Baby crab grass. No other grass looks or grows like it.
Crabgrass is already starting to
sprout as Heron’s Bill sets seed; it’s been a warm spring. Now is the time to most easily get rid of it. It is an annual relative of Bermuda grass and
has the same kind of flower stalks, with four branches.
Young Crabrass, flat spreading. Credit: extension.entm.purdue.edu
Young crab grass, upright and easily pullable. Credit: garden-counselor-lawn-care.com
Crabgrass breaks all the rules of
annual weeds. Most annuals are easiest
to pull when flowering, because they have shrunk their roots in order to grow
their flower stalks. Crab grass is
hardest to pull then, at least if it is well watered; it puts down strong, wiry
roots from its stem joints as it flowers, and becomes even more firmly rooted.
Crab grass seed stalk. Note the resemblance to Bermuda grass. Credit: garden-counselor-lawn-care.com
Other weeds are more easily pulled
from damp soil. Crabgrass puts down
deeper, stronger roots when it is growing in damp soil; in dry soil, it makes
little root, living literally on dust and dew.

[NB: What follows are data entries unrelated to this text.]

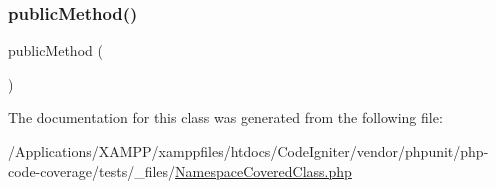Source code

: \subsubsection{\texorpdfstring{public\+Method()}{publicMethod()}\hspace{0.1cm}{\footnotesize\ttfamily [2/2]}}
{\footnotesize\ttfamily public\+Method (\begin{DoxyParamCaption}{ }\end{DoxyParamCaption})}



The documentation for this class was generated from the following file\+:\begin{DoxyCompactItemize}
\item 
/\+Applications/\+X\+A\+M\+P\+P/xamppfiles/htdocs/\+Code\+Igniter/vendor/phpunit/php-\/code-\/coverage/tests/\+\_\+files/\mbox{\hyperlink{php-code-coverage_2tests_2__files_2_namespace_covered_class_8php}{Namespace\+Covered\+Class.\+php}}\end{DoxyCompactItemize}
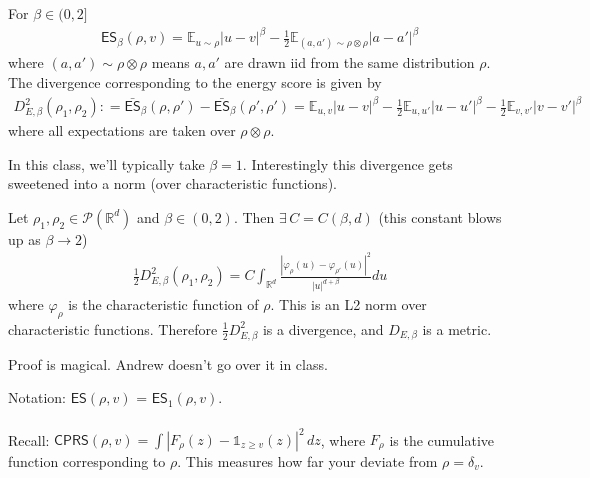 \documentclass[11pt,fleqn]{article}
\numberwithin{equation}{section}
\theoremstyle{definition}
\theoremstyle{definition}
\renewenvironment{proof}[1][\proofname]{\vspace{-10pt}\begin{replacementproof}}{\end{replacementproof}}
\begin{document}
\begin{definition}
	 For $\beta \in (0, 2]$
	\begin{align}
		\textsf{ES}_\beta(\rho, v) = \mathbb E_{u \sim \rho} |u - v|^\beta - \frac{1}{2} \mathbb E_{(a, a') \sim \rho \otimes \rho} |a -a'|^\beta
	\end{align}
	where $(a, a') \sim \rho \otimes \rho$ means $a,a'$ are drawn iid from the same distribution $\rho$. The divergence corresponding to the energy score is given by
	\begin{align}
		D^2_{E, \beta}(\rho_1, \rho_2) : = \bar{\textsf{ES}}_{\beta}(\rho, \rho') -  \bar{\textsf{ES}}_{\beta}(\rho', \rho') = \mathbb E_{u,v} |u - v|^\beta - \frac{1}{2} \mathbb E_{u,u'} |u- u'|^\beta - \frac{1}{2} \mathbb E_{v,v'} |v - v'
	|^\beta
	\end{align}
	where all expectations are taken over $\rho \otimes \rho$. 
\end{definition}
In this class, we'll typically take $\beta = 1$.
Interestingly this divergence gets sweetened into a norm (over characteristic functions).
\begin{theorem}
	Let $\rho_1, \rho_2 \in \mathcal P(\mathbb R^d)$ and $\beta \in (0,2)$. Then $\exists \,  C = C(\beta, d)$  (this constant blows up as $\beta \to 2$)
	\begin{align}
		\frac{1}{2} D^2_{E, \beta}(\rho_1, \rho_2) = C \int_{\mathbb R^d} \frac{| \varphi_\rho(u) - \varphi_{\rho'}(u)|^2}{|u|^{d + \beta}} du
	\end{align}
	where $\varphi_\rho$ is the characteristic function of $\rho$. This is an L2 norm over characteristic functions.  Therefore $\frac{1}{2}D^2_{E, \beta}$ is a divergence, and $D_{E, \beta}$ is a metric.
\end{theorem}
\begin{proof}
	Proof is magical. Andrew doesn't go over it in class.
\end{proof}

\begin{sidework}
	Notation: $\textsf{ES}(\rho, v)$ = $\textsf{ES}_1(\rho, v)$. \\
	\\
	Recall: $\textsf{CPRS}(\rho, v) = \int |F_\rho(z) - \mathds 1_{z \geq v}(z) |^2 \, dz$, where $F_\rho$ is the cumulative function corresponding to $\rho$. This measures how far your deviate from $\rho = \delta_v$.
\end{sidework}
\end{document}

Right now, it is about an inch high
in bare soil areas with lots of sun.
It’s still waiting to sprout in cooler areas. Its seeds are fine; they don’t come up
through mulch, though they will come up on top of it. In areas where it is coming up or where you
know it seeded last year, it is time to mulch or hoe it out.
In lawns, an inch of compost will
stop crab grass and other small seeds from sprouting, smother small weeds and
moss, and feed the grass. Cut the grass to
one inch, cover with compost, and let the grass grow through it. Keep the grass cut at 2 inches or more to
keep weeds from invading.
On
open soil, it comes up thick, but mulch is easier to spread. Cover it with 2 inches of compost, Walk-on
fir (shredded bark-wood mix) or one inch of 4 x 8 sand (1/4-1/8 inch river
sand). (Avoid fine bark; it kills soil
life.)
Cover it with Walk-on, and your work
is done. In the sand, anything that
sprouts can be cut or pulled below the crown with a hula hoe (aka scuffle hoe
or stirrup hoe) and raked out. You can
use deeper sand, but it feel like walking on a beach. You can also use the hula hoe on young weeds
in bare soil if it is at all loose, but then you have bare soil to track around
and grow the little buggers all summer.
While
it is easiest to mulch it out as or before it sprouts, it can be easily pulled
until it flowers, and even then if the soil is not watered well. Not that dry soil is good; other weeds are a
pain in dry soil, from which they are hard to pull.
You
can also kill it when it is well-rooted, by cutting it below the crown with
pruning scissors. The roots, while wiry,
have no food in them; cut off the plant, and they die in the soil. This also works on puncture vine and star
thistle in dry soil where they do not pull.